C# is too closely tied with Microsoft
A rather contentious title, to be sure. Don't worry; this won't involve terms like the "evil empire" or misspellings involving dollar signs.
These days I develop on an iMac. I would like to write cross-platform code for both Mac OS X and Windows (at the least. Possibly Linux as well). So the choice of language for production code needs to be painless for developing under Mac OS X as well as deployment for multiple OSes.
While I do know about Mono and the standardisation of the C# standard, I cannot avoid that, much like how Objective C is associated with Mac OS development, whenever C# is mentioned it almost always is treated as being entwined with .NET for Windows. It is assumed that you are compiling with Visual C# under Visual Studio, aiming for Windows or possibly the Xbox 360. There is also the issue that the ties to .NET mean there is an extra condition placed on anyone who wishes to use my applications, which is a complication that can be avoided with other languages.
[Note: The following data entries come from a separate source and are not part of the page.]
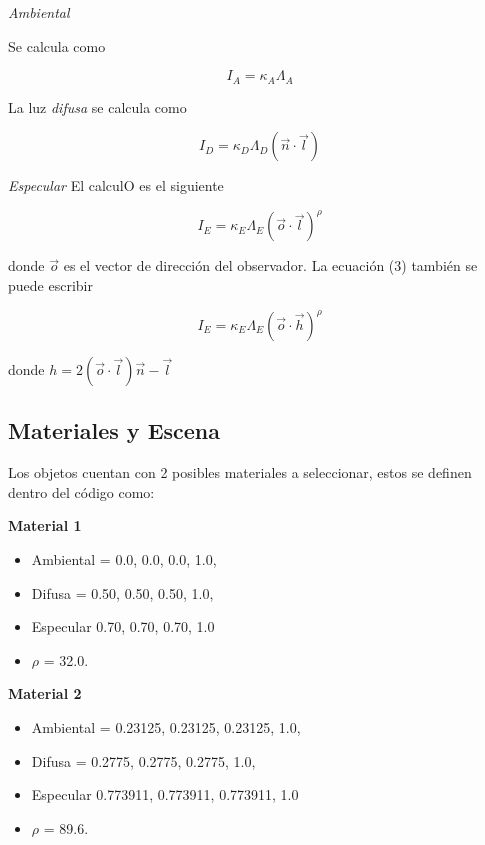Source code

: \documentclass[12pt]{article}
\begin{document}
\textit{Ambiental}

Se calcula como

\begin{equation}
I_{A}=\kappa_{A}\Lambda_{A}
\end{equation}

La luz \textit {difusa} se calcula como 

\begin{equation}
I_{D}=\kappa_{D}\Lambda_{D}(\vec{n} \cdot \vec{l})
\end{equation}

\textit{Especular}
El calculO es el siguiente

\begin{equation} \label{eq:3}
I_{E}=\kappa_{E}\Lambda_{E}(\vec{o} \cdot \vec{l})^{\rho}
\end{equation}

donde $\vec{o}$ es el vector de dirección del observador. La ecuación (3) también se puede escribir

\begin{equation}
I_{E}=\kappa_{E}\Lambda_{E}(\vec{o} \cdot \vec{h})^{\rho}
\end{equation}


donde $h=2(\vec{o} \cdot \vec{l})\vec{n}-\vec{l}$

\subsection{Materiales y Escena}
Los objetos cuentan con 2 posibles materiales a seleccionar, estos se definen dentro del código como:

\textbf{Material 1}
\begin{itemize}
\item Ambiental = {0.0, 0.0, 0.0, 1.0},
\item Difusa = {0.50, 0.50, 0.50, 1.0},
\item Especular {0.70, 0.70, 0.70, 1.0} 
\item $\rho$ = 32.0.
\end{itemize}


\textbf{Material 2}
\begin{itemize}
\item Ambiental = {0.23125, 0.23125, 0.23125, 1.0},
\item Difusa = {0.2775, 0.2775, 0.2775, 1.0},
\item Especular {0.773911, 0.773911, 0.773911, 1.0}
\item $\rho$ = 89.6.
\end{itemize}
\end{document}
Consequently, this makes me somewhat wary how painless cross-platform C# will be in practice. It has been annoying enough with C++ to have everyone assume you are using Visual C++ for pre-compiled libraries. I suspect that Mono will always be one step behind Microsoft's version of C#. And there's always the risk that, much like Sun did with Java, Microsoft might get overly protective of improvements to their language.
Other languages will do the job
This reason is straight-forward. The big reason I have against devoting a lot of time to trialling C# is that I feel other languages will work admirably. If it ain't broke, don't fix it. Given I don't have anyone placing restrictions on my language choice and I've got reservations against C#, I don't see any reason to pick it up. As far as I can tell, Python with C extensions should fix the development problems that I have had with C++, and work better with my programming style to boot.
Trimming out some of the Java rambling, that's my reasoning in a nutshell. The third reason is the most important one; I think I will enjoy developing in Python, Lua and C more than C#. When it comes down to it that's a very important reason to choose a language.
For any C# fans out there, please correct any faults in my reasoning. I'm not exactly "well versed" in the good points of C# and can be convinced by a strong enough argument. As it stands, I'll put my time into learning more Python, trialling Lua and revising C.